Muffin

The kitchen is the heart of the home. We spend much time there—preparing meals, packing lunches, feeding pets, baking goodies, doing dishes, overseeing homework, and much more. I am blessed to have in my kitchen half a dozen items from the kitchens of women I love. In a prior post (https://liftedup.us/the-color-box/) I told you the story of my mom’s cookie dough bowl and that it resides on a cabinet top above the sink.

The hammered silver ice bucket that lives on my countertop was tucked away in a cabinet belonging to my much-loved mother-in-law Rosalie. About ten years ago several of us were helping Rosalie clean out her kitchen in order to move the most often used items to her level. Rosalie was in charge of making the decision to throw away, donate, or keep the non-essenstials. When the ice bucket was shown to her, she said, “Oh I’ll never use that again. I guess I’ll donate it. But it was a 50th anniversary gift.” I said, “Then that’s being donated to me, Nanny.” She took great pleasure in coming to our home and seeing that beautiful ice bucket on display.

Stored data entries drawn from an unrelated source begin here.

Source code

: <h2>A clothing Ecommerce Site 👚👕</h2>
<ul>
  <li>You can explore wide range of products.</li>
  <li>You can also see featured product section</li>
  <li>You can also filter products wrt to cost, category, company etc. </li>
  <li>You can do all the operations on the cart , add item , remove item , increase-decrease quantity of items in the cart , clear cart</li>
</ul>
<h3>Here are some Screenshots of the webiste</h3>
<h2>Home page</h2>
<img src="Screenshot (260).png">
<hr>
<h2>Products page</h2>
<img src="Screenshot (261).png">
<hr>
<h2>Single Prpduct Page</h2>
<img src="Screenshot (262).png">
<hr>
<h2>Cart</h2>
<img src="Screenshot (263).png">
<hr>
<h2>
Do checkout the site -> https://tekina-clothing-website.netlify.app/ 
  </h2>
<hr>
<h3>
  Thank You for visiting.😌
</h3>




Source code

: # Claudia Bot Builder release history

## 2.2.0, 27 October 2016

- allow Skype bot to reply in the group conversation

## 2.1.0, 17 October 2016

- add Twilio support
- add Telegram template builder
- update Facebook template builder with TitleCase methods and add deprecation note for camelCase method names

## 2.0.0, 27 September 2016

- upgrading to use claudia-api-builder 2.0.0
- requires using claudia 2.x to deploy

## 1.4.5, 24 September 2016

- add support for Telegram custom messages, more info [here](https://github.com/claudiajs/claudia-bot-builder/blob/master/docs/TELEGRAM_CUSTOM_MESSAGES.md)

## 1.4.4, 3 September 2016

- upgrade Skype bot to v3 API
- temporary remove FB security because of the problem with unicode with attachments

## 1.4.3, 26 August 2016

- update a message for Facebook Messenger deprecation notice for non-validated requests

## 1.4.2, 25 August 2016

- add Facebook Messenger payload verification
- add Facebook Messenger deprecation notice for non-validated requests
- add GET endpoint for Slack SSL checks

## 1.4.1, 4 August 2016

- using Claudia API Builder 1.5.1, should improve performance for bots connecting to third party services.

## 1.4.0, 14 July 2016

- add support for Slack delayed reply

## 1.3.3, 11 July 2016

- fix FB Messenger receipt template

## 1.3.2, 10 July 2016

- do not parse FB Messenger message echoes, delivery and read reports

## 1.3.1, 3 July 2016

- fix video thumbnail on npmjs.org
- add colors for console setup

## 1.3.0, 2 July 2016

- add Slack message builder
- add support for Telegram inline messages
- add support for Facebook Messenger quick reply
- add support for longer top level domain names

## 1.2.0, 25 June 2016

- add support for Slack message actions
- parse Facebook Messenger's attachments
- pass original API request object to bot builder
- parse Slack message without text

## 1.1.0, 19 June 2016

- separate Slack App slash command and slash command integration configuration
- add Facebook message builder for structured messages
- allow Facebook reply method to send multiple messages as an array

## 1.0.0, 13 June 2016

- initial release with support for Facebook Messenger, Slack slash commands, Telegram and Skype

Glancing at the white milk glass vase from my sister Beverly reminds me of how she painstakingly built up a collection, enough so to share a vase with me. And the hand-crafted small wooden container is from my sister Barbara who insisted I bring it home from her kitchen to my own simply because I admired it.

When my elderly Aunt Gerri moved from her house to an apartment, much of what had been in her large kitchen needed to be packed up for storage. On a visit a few years back, I asked if I could have some small item that had been in her kitchen. Shortly before Aunt Gerri died last year, her daughter-in-law Beth remembered my request and presented me with a six-unit decorative muffin tin that originally had been my grandmother’s. That tin, propped up next to the ice bucket, reminds me of my cousin, my aunt, and my grandmother.

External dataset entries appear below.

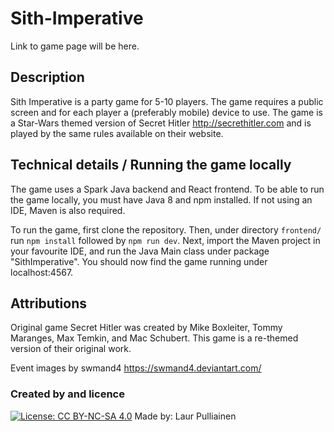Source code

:# Sith-Imperative

Link to game page will be here.

## Description
Sith Imperative is a party game for 5-10 players. The game requires a public screen and for each player a (preferably mobile) device to use. The game is a Star-Wars themed version of Secret Hitler http://secrethitler.com and is played by the same rules available on their website. 

## Technical details / Running the game locally

The game uses a Spark Java backend and React frontend. To be able to run the game locally, you must have Java 8 and npm installed. If not using an IDE, Maven is also required.

To run the game, first clone the repository. Then, under directory `frontend/` run `npm install` followed by `npm run dev`. Next, import the Maven project in your favourite IDE, and run the Java Main class under package "SithImperative". You should now find the game running under localhost:4567.

## Attributions

Original game Secret Hitler was created by Mike Boxleiter, Tommy Maranges, Max Temkin, and Mac Schubert. This game is a re-themed version of their original work.

Event images by swmand4 https://swmand4.deviantart.com/

### Created by and licence 
[![License: CC BY-NC-SA 4.0](https://licensebuttons.net/l/by-nc-sa/4.0/80x15.png)](https://creativecommons.org/licenses/by-nc-sa/4.0/) Made by: Laur Pulliainen 

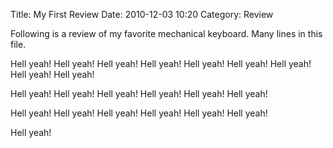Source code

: Title: My First Review
Date: 2010-12-03 10:20
Category: Review

Following is a review of my favorite mechanical keyboard.
Many lines in this file.


Hell yeah!
Hell yeah!
Hell yeah!
Hell yeah!
Hell yeah!
Hell yeah!
Hell yeah!
Hell yeah!
Hell yeah!


Hell yeah!
Hell yeah!
Hell yeah!
Hell yeah!
Hell yeah!
Hell yeah!


Hell yeah!
Hell yeah!
Hell yeah!
Hell yeah!
Hell yeah!
Hell yeah!

Hell yeah!
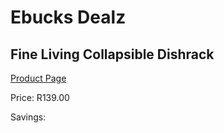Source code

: 
# Ebucks Dealz
## Fine Living Collapsible Dishrack
[Product Page](https://www.ebucks.com/web/shop/productSelected.do?prodId=1232713979&catId=714962196)

Price: R139.00

Savings: 


	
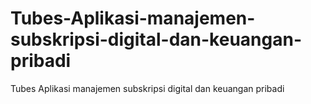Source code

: # Tubes-Aplikasi-manajemen-subskripsi-digital-dan-keuangan-pribadi
Tubes Aplikasi manajemen subskripsi digital dan keuangan pribadi
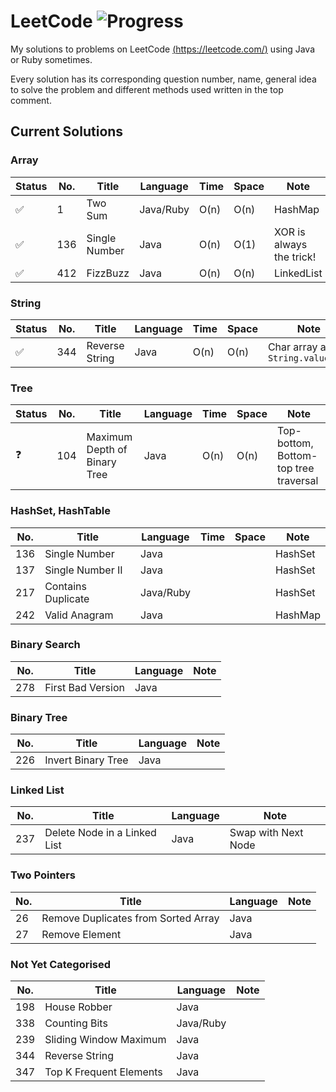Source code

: # LeetCode ![Progress](https://img.shields.io/badge/progress-12%2F348-brightgreen.svg)
My solutions to problems on LeetCode [(https://leetcode.com/)](https://leetcode.com/) using Java or Ruby sometimes.

Every solution has its corresponding question number, name, general idea to solve the problem and different methods used written in the top comment.

## Current Solutions
### Array
Status | No. | Title | Language | Time | Space | Note
--- | --- | --- | --- | --- | --- | ---
✅ | 1 | Two Sum | Java/Ruby | O(n) | O(n) | HashMap
✅ | 136 | Single Number | Java | O(n) | O(1) | XOR is always the trick!
✅ | 412 | FizzBuzz | Java | O(n) | O(n) | LinkedList

### String
Status | No. | Title | Language | Time | Space | Note
--- | --- | --- | --- | --- | --- | ---
✅ | 344 | Reverse String | Java | O(n) | O(n) | Char array and `String.valueOf()`

### Tree
Status | No. | Title | Language | Time | Space | Note
--- | --- | --- | --- | --- | --- | ---
❓ | 104 | Maximum Depth of Binary Tree | Java | O(n) | O(n) | Top-bottom, Bottom-top tree traversal 

### HashSet, HashTable
No. | Title | Language | Time | Space | Note
--- | --- | --- | --- | --- | ---
136 | Single Number | Java || | HashSet
137 | Single Number II | Java ||| HashSet
217 | Contains Duplicate | Java/Ruby ||| HashSet
242 | Valid Anagram | Java ||| HashMap

### Binary Search
No. | Title | Language | Note
--- | --- | --- | ---
278 | First Bad Version | Java

### Binary Tree
No. | Title | Language | Note
--- | --- | --- | ---
226 | Invert Binary Tree | Java

### Linked List
No. | Title | Language | Note
--- | --- | --- | ---
237 | Delete Node in a Linked List | Java | Swap with Next Node

### Two Pointers
No. | Title | Language | Note
--- | --- | --- | ---
26 | Remove Duplicates from Sorted Array | Java
27 | Remove Element | Java

### Not Yet Categorised
No. | Title | Language | Note
--- | --- | --- | ---
198 | House Robber | Java
338 | Counting Bits | Java/Ruby |
239 | Sliding Window Maximum | Java
344 | Reverse String | Java
347 | Top K Frequent Elements | Java
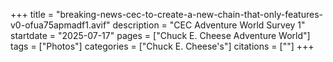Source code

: +++
title = "breaking-news-cec-to-create-a-new-chain-that-only-features-v0-ofua75apmadf1.avif"
description = "CEC Adventure World Survey 1"
startdate = "2025-07-17"
pages = ["Chuck E. Cheese Adventure World"]
tags = ["Photos"]
categories = ["Chuck E. Cheese's"]
citations = [""]
+++
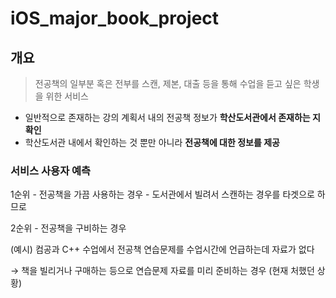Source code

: # iOS_major_book_project


## 개요

> 전공책의 일부분 혹은 전부를 스캔, 제본, 대출 등을 통해 수업을 듣고 싶은 학생을 위한 서비스
> 
- 일반적으로 존재하는 강의 계획서 내의 전공책 정보가 **학산도서관에서 존재하는 지 확인**
- 학산도서관 내에서 확인하는 것 뿐만 아니라 **전공책에 대한 정보를 제공**

### 서비스 사용자 예측

1순위 - 전공책을 가끔 사용하는 경우 - 도서관에서 빌려서 스캔하는 경우를 타겟으로 하므로

2순위 - 전공책을 구비하는 경우

(예시) 컴공과 C++ 수업에서 전공책 연습문제를 수업시간에 언급하는데 자료가 없다

→ 책을 빌리거나 구매하는 등으로 연습문제 자료를 미리 준비하는 경우 (현재 처했던 상황)
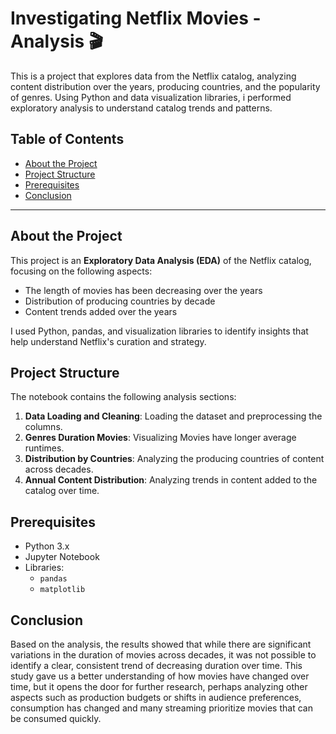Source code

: # Investigating Netflix Movies - Analysis 🎬

This is a project that explores data from the Netflix catalog, analyzing content distribution over the years, producing countries, and the popularity of genres. Using Python and data visualization libraries, i performed exploratory analysis to understand catalog trends and patterns.

## Table of Contents
- [About the Project](#about-the-project)
- [Project Structure](#project-structure)
- [Prerequisites](#prerequisites)
- [Conclusion](#conclusion)

---

## About the Project

This project is an **Exploratory Data Analysis (EDA)** of the Netflix catalog, focusing on the following aspects:
- The length of movies has been decreasing over the years
- Distribution of producing countries by decade
- Content trends added over the years

I used Python, pandas, and visualization libraries to identify insights that help understand Netflix's curation and strategy.

## Project Structure

The notebook contains the following analysis sections:

1. **Data Loading and Cleaning**: Loading the dataset and preprocessing the columns.
2. **Genres Duration Movies**: Visualizing Movies have longer average runtimes.
3. **Distribution by Countries**: Analyzing the producing countries of content across decades.
4. **Annual Content Distribution**: Analyzing trends in content added to the catalog over time.

## Prerequisites

- Python 3.x
- Jupyter Notebook
- Libraries:
  - `pandas`
  - `matplotlib`
 
## Conclusion

Based on the analysis, the results showed that while there are significant variations in the duration of movies across decades, it was not possible to identify a clear, consistent trend of decreasing duration over time. This study gave us a better understanding of how movies have changed over time, but it opens the door for further research, perhaps analyzing other aspects such as production budgets or shifts in audience preferences, consumption has changed and many streaming prioritize movies that can be consumed quickly.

There is something comforting about having these items in my presence. Each of these women is close in my thoughts as I go about my work in the kitchen.

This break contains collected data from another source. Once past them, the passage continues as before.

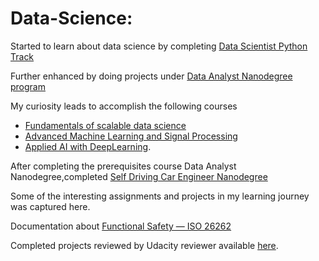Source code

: # Data-Science:
Started to learn about data science by completing [Data Scientist Python Track](https://www.datacamp.com/tracks/data-scientist-with-python)

Further enhanced by doing projects under [Data Analyst Nanodegree program](https://www.udacity.com/course/data-analyst-nanodegree--nd002)

My curiosity leads to accomplish the following courses
* [Fundamentals of scalable data science](https://www.youracclaim.com/badges/8e79cfb3-cffd-435d-af09-6747cc39c412/public_url)
* [Advanced Machine Learning and Signal Processing](https://www.youracclaim.com/badges/3b2e30af-6171-468e-af44-a06fccaa29ef/linked_in_profile)
* [Applied AI with DeepLearning](https://www.youracclaim.com/badges/cd39a2c3-64c2-4f5d-a68e-f61fc2aa2fa8/linked_in_profile).

After completing the  prerequisites course Data Analyst Nanodegree,completed [Self Driving Car Engineer Nanodegree](https://github.com/velsarav/Data-Science/blob/master/Projects/Self_Driving_Car.png)


Some of the interesting assignments and projects in my learning journey was captured here.

Documentation about [Functional Safety — ISO 26262](https://medium.com/@saravanannatarajan/functional-safety-bfa8e6700d95)

Completed projects reviewed by Udacity reviewer available [here](https://github.com/velsarav/Data-Science/tree/master/Projects).


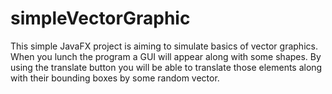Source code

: # simpleVectorGraphic
This simple JavaFX project is aiming to simulate basics of vector graphics.
When you lunch the program a GUI will appear along with some shapes. 
By using the translate button you will be able to translate those elements along with their bounding boxes by some random vector.
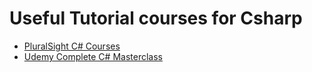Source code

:# Useful Tutorial courses for Csharp
- [PluralSight C# Courses](https://www.pluralsight.com/paths/csharp) <br />
- [Udemy Complete C# Masterclass](https://www.udemy.com/course/complete-csharp-masterclass/) <br />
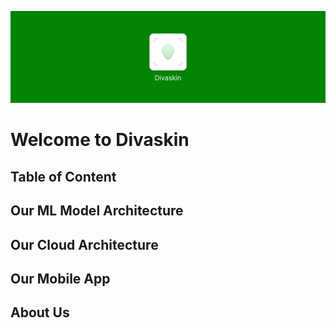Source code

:![Header image](/assets/GITHUB%20REPO%20README%20HEADER.png)

# Welcome to Divaskin

## Table of Content

## Our ML Model Architecture

## Our Cloud Architecture

## Our Mobile App

## About Us
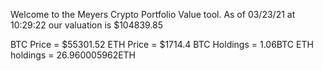 Welcome to the Meyers Crypto Portfolio Value tool. 
As of 03/23/21 at 10:29:22 our valuation is $104839.85 

BTC Price = $55301.52
 ETH Price = $1714.4
BTC Holdings = 1.06BTC
 ETH holdings = 26.960005962ETH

To keep alive this sharing of “heart of the home” items, I have passed along some of my inherited heirloom items to my daughter, step-daughter, and several nieces. What point was there in keeping all those plates, wine glasses, dessert bowls, utensils, etc., stored and unused? I like to believe that this next generation of women thinks of me and the original owner of grandmother or great-grandmother as they go about working in their own kitchens. And I hope they’ll keep the giving practice alive.

To my readers:  Share with us the story of something in your kitchen that makes you smile and remember someone.